[Saved entries]
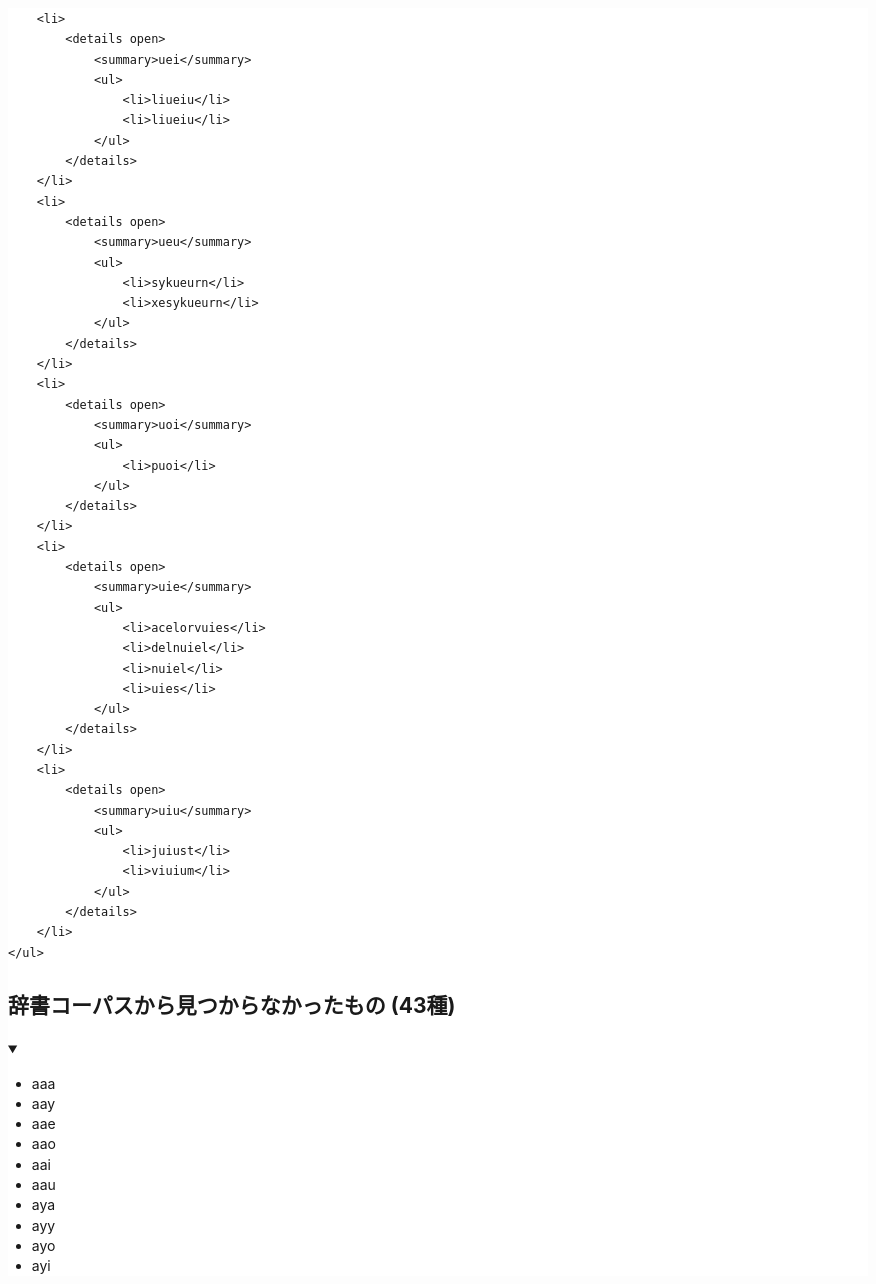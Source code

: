         <li>
            <details open>
                <summary>uei</summary>
                <ul>
                    <li>liueiu</li>
                    <li>liueiu</li>
                </ul>
            </details>
        </li>
        <li>
            <details open>
                <summary>ueu</summary>
                <ul>
                    <li>sykueurn</li>
                    <li>xesykueurn</li>
                </ul>
            </details>
        </li>
        <li>
            <details open>
                <summary>uoi</summary>
                <ul>
                    <li>puoi</li>
                </ul>
            </details>
        </li>
        <li>
            <details open>
                <summary>uie</summary>
                <ul>
                    <li>acelorvuies</li>
                    <li>delnuiel</li>
                    <li>nuiel</li>
                    <li>uies</li>
                </ul>
            </details>
        </li>
        <li>
            <details open>
                <summary>uiu</summary>
                <ul>
                    <li>juiust</li>
                    <li>viuium</li>
                </ul>
            </details>
        </li>
    </ul>
</details>

## 辞書コーパスから見つからなかったもの (43種)
<details open>
    <summary></summary>
    <ul>
        <li>aaa</li>
        <li>aay</li>
        <li>aae</li>
        <li>aao</li>
        <li>aai</li>
        <li>aau</li>
        <li>aya</li>
        <li>ayy</li>
        <li>ayo</li>
        <li>ayi</li>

What the task requires – Find the lines above that contain the word "summary" and copy each one.

Result of this task –
                <summary>uei</summary>
                <summary>ueu</summary>
                <summary>uoi</summary>
                <summary>uie</summary>
                <summary>uiu</summary>
    <summary></summary>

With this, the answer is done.